We moved on down the trail, a steep descent followed by some wiggly ups and downs. Our evening turned into a big singalong when one phrase – turn around – prompted a rendition of Bonnie Tyler’s Total Eclipse of the Heart. We went through various songs and showtunes and it definitely helped to pass the time.

We descended to a road crossing which was the start of our second big uphill. Shred had to go and release the hostages and we carried on. Chatting and singing in the moments between the ones where we were struggling to breathe. There were some really intense steep section on this climb and it was pretty exhausting. The three of us were just walking along and chatting about life and Shred snuck up on us. He made Peaches scream which made me think she had seen a snake so I leapt in the air and let out a shreek too. My heart was pounding.We struggled our way to the top of the climb and we were rewarded with an alright view and the fact it hadn’t rained. Now we just had to go downhill and find a campsite. There was a shelter but you have to lay to stay and there was a campsite which you also have to pay for. We wanted to avoid these. Apparently they use the fee to avoid overcrowding by putting people off staying at these sites. So we were going to look for a stealth spot.

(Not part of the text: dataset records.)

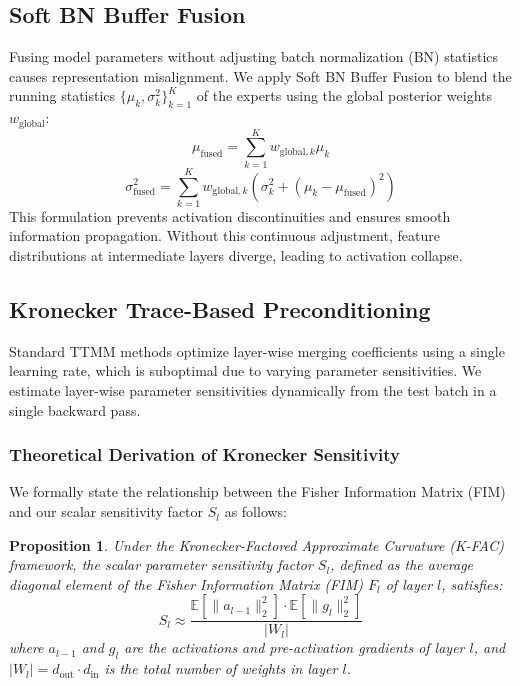 \documentclass{article}
\theoremstyle{plain}
\newtheorem{proposition}[theorem]{Proposition}
\theoremstyle{definition}
\theoremstyle{remark}
\begin{document}
\subsection{Soft BN Buffer Fusion}
Fusing model parameters without adjusting batch normalization (BN) statistics causes representation misalignment. We apply Soft BN Buffer Fusion to blend the running statistics $\{\mu_k, \sigma_k^2\}_{k=1}^K$ of the experts using the global posterior weights $w_{\text{global}}$:
\begin{equation}
\mu_{\text{fused}} = \sum_{k=1}^K w_{\text{global}, k} \mu_k
\end{equation}
\begin{equation}
\sigma_{\text{fused}}^2 = \sum_{k=1}^K w_{\text{global}, k} \left( \sigma_k^2 + (\mu_k - \mu_{\text{fused}})^2 \right)
\end{equation}
This formulation prevents activation discontinuities and ensures smooth information propagation. Without this continuous adjustment, feature distributions at intermediate layers diverge, leading to activation collapse.

\subsection{Kronecker Trace-Based Preconditioning}
Standard TTMM methods optimize layer-wise merging coefficients using a single learning rate, which is suboptimal due to varying parameter sensitivities. We estimate layer-wise parameter sensitivities dynamically from the test batch in a single backward pass.

\subsubsection{Theoretical Derivation of Kronecker Sensitivity}
We formally state the relationship between the Fisher Information Matrix (FIM) and our scalar sensitivity factor $S_l$ as follows:

\begin{proposition}
Under the Kronecker-Factored Approximate Curvature (K-FAC) framework, the scalar parameter sensitivity factor $S_l$, defined as the average diagonal element of the Fisher Information Matrix (FIM) $F_l$ of layer $l$, satisfies:
\begin{equation}
S_l \approx \frac{\mathbb{E}[\|a_{l-1}\|_2^2] \cdot \mathbb{E}[\|g_l\|_2^2]}{|W_l|}
\end{equation}
where $a_{l-1}$ and $g_l$ are the activations and pre-activation gradients of layer $l$, and $|W_l| = d_{\text{out}} \cdot d_{\text{in}}$ is the total number of weights in layer $l$.
\end{proposition}
\end{document}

On the way down Jukebox and I saw some poop which we thought could be moose poop. I’d like to see a moose but I don’t want to come face to face with one on the trail. When we arrived at the shelter there was no one there. Just a guy called Chemist who wasn’t planning to stay there. No sign of a caretaker and certainly no overcrowding because we were the only ones there.

So we decided to call it a day and stay here. It was getting dark and hard to see anything in the dense forest, we were only half a mile short and this was as good a place to camp as any. Shred, Jukebox and I set our tents up on the wooden platform using rocks to stake out the fly. There weren’t too many tent space options but Peaches managed to find one to set up her tent which needs staking out.

We are all please we made it here and it will make our next two days easier.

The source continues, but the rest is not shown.